> _EXERCISE INSTRUCTIONS_:
Every line from the line containing "przekaźnikowy -- suma" through the final line of the data is to be printed exactly; no other line is to appear.

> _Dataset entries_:
※
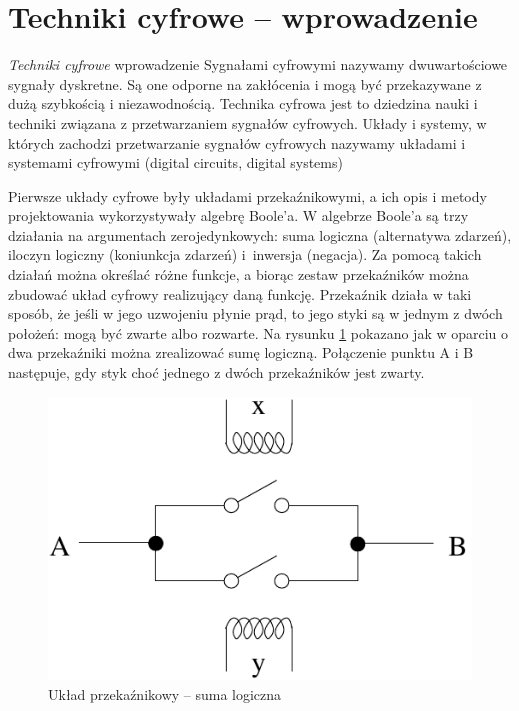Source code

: \documentclass[a4paper,11pt]{article}
\begin{document}
 
\section*{Techniki cyfrowe -- wprowadzenie}

\textit{Techniki cyfrowe} wprowadzenie Sygnałami cyfrowymi nazywamy dwuwartościowe sygnały dyskretne. Są one odporne na zakłócenia i mogą być przekazywane z dużą szybkością i niezawodnością. Technika cyfrowa jest to dziedzina nauki i techniki związana z przetwarzaniem sygnałów cyfrowych. Układy i systemy, w których zachodzi przetwarzanie sygnałów cyfrowych nazywamy układami i systemami cyfrowymi (digital circuits, digital systems)

Pierwsze układy cyfrowe były układami przekaźnikowymi, a ich opis i metody projektowania wykorzystywały algebrę Boole'a. W algebrze Boole'a są trzy działania na argumentach zerojedynkowych: suma logiczna (alternatywa zdarzeń), iloczyn logiczny (koniunkcja zdarzeń) i~inwersja (negacja). Za pomocą takich działań można określać różne funkcje, a biorąc zestaw przekaźników można zbudować układ cyfrowy realizujący daną funkcję. Przekaźnik działa w taki sposób, że jeśli w jego uzwojeniu płynie prąd, to jego styki są w jednym z dwóch położeń: mogą być zwarte albo rozwarte. Na rysunku \ref{fig:ukladPrzekaznikowy} pokazano jak w oparciu o dwa przekaźniki można zrealizować sumę logiczną. Połączenie punktu A i B następuje, gdy styk choć jednego z dwóch przekaźników jest zwarty.

\begin{figure}[!htb]
\centerline{\includegraphics[scale=0.6]{uklad-przekaznikowy.pdf}}
\caption{Układ przekaźnikowy -- suma logiczna}
\label{fig:ukladPrzekaznikowy}
\end{figure}
\end{document}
※
> _THE ANSWER_:
\caption{Układ przekaźnikowy -- suma logiczna}
\label{fig:ukladPrzekaznikowy}
\end{figure}
\end{document}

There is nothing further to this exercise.